**EXERCISE PROMPT:**
Locate the string "Foundation" in the listing below. Copy every line where it is found.

**SUPPLIED RECORDS:**
★ ★ ★ ★ ★ ★ ★
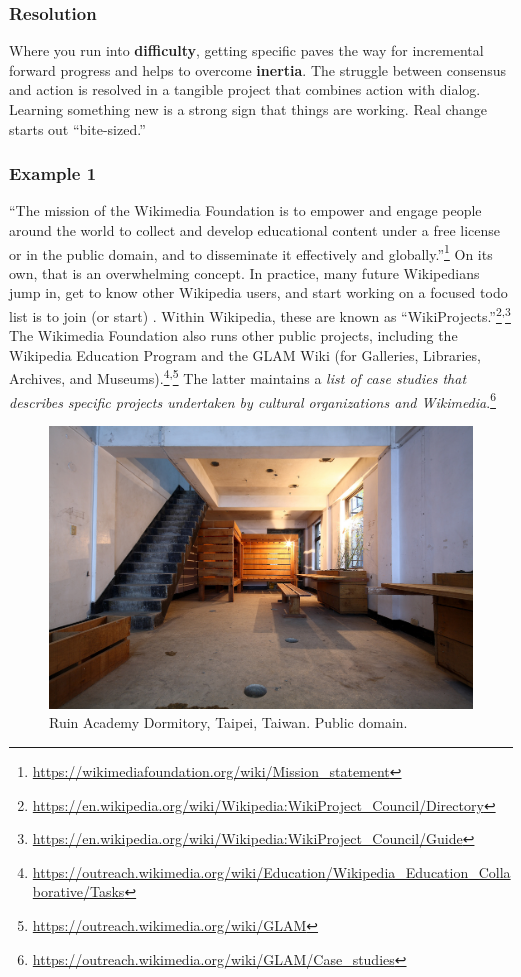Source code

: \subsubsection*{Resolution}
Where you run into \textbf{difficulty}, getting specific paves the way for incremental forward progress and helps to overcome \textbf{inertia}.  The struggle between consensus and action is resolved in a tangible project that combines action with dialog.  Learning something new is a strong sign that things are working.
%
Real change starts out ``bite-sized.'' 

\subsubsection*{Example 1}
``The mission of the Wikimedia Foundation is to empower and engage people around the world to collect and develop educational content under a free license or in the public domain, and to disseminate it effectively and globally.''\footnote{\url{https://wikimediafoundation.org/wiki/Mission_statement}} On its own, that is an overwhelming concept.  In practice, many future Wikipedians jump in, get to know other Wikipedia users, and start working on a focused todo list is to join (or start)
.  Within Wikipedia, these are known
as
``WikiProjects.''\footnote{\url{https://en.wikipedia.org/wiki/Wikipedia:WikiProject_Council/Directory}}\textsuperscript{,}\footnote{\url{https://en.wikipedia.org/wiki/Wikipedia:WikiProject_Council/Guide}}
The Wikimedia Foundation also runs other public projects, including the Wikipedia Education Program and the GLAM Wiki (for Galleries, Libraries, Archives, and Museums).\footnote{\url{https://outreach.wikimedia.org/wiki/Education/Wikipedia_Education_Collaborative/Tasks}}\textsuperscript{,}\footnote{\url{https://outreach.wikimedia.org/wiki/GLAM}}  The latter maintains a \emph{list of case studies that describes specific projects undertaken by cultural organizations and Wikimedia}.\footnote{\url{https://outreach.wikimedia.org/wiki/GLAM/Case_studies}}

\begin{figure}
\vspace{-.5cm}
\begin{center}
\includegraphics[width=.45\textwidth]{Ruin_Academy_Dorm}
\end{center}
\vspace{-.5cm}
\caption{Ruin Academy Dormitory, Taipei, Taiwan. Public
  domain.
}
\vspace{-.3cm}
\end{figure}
★ ★ ★ ★ ★ ★ ★
**REPLY TO THE TASK:**
``The mission of the Wikimedia Foundation is to empower and engage people around the world to collect and develop educational content under a free license or in the public domain, and to disseminate it effectively and globally.''\footnote{\url{https://wikimediafoundation.org/wiki/Mission_statement}} On its own, that is an overwhelming concept.  In practice, many future Wikipedians jump in, get to know other Wikipedia users, and start working on a focused todo list is to join (or start)
The Wikimedia Foundation also runs other public projects, including the Wikipedia Education Program and the GLAM Wiki (for Galleries, Libraries, Archives, and Museums).\footnote{\url{https://outreach.wikimedia.org/wiki/Education/Wikipedia_Education_Collaborative/Tasks}}\textsuperscript{,}\footnote{\url{https://outreach.wikimedia.org/wiki/GLAM}}  The latter maintains a \emph{list of case studies that describes specific projects undertaken by cultural organizations and Wikimedia}.\footnote{\url{https://outreach.wikimedia.org/wiki/GLAM/Case_studies}}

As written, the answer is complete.